- Born: Sheila Mary Mitchell 24 June 1925 Kingston-upon-Thames, Surrey, England
- Died: 4 June 2026 (aged 100)
- Occupations: Actress; author;
- Spouse: H. R. F. Keating ​ ​(m. 1953; died 2011)​
- Children: 4

= Sheila Mitchell =

British actress (1925–2026)

Sheila Mary Mitchell (24 June 1925 – 4 June 2026) was a British actress and author.

== Early life ==
Born in Kingston-upon-Thames, Surrey on 24 June 1925, Sheila Mitchell was a teenager during the Second World War and spent the last two years of that time in the WRNS (Women's Royal Navy Service) working at Bletchley Park. She then trained at the Central School of Speech and Drama in London. Lucky enough to work for BBC Radio while she was still a student, broadcasting remained a substantial part of her work, moving into recording Audio Books.

== Career ==
Mitchell found employment both in theatre – The Royal Shakespeare Company, Prospect at the Old Vic, West End productions working with stars like Donald Sinden, John Mills and Derek Jacobi as well as in television – among other programmes, Jeeves and Wooster, All Creatures Great and Small and countless sitcoms. Writing has been a late addition and she was very nearly 95 before appearing in print for the first time with the publication of H.R.F. Keating: A Life of Crime.

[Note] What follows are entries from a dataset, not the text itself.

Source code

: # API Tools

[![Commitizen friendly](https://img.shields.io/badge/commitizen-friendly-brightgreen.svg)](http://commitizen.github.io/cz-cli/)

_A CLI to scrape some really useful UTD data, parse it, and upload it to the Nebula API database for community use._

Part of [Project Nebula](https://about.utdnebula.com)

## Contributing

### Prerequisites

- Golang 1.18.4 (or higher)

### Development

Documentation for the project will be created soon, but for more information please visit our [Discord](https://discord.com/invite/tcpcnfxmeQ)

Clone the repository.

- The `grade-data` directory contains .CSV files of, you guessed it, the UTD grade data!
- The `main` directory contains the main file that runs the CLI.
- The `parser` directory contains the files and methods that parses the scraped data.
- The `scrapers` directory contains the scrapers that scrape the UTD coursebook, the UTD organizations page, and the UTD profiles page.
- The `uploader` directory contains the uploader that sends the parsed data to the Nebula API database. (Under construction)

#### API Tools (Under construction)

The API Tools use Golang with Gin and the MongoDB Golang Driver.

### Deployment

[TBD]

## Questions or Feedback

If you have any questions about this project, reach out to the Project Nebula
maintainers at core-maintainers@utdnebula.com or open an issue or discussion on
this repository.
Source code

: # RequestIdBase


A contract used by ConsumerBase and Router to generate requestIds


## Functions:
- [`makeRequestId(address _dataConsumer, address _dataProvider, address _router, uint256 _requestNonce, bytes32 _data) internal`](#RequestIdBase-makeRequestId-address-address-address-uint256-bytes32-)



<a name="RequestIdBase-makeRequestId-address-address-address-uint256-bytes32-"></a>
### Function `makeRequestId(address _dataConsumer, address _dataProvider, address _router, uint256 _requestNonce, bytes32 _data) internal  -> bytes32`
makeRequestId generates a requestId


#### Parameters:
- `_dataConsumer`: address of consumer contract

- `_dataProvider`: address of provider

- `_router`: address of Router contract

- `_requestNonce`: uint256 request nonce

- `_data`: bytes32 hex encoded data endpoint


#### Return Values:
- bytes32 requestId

== Personal life and death ==
On leaving drama school she spent a few years working in theatre and it was while she was a member of the Swindon repertory company that she met H.R.F. (Harry) Keating who was employed by the local newspaper not only as a reporter and sub-editor but also as their theatre reviewer. They married in 1953 and after the birth of their first child in 1955 her career was put on hold and not resumed until the 1970s by which time they had four children.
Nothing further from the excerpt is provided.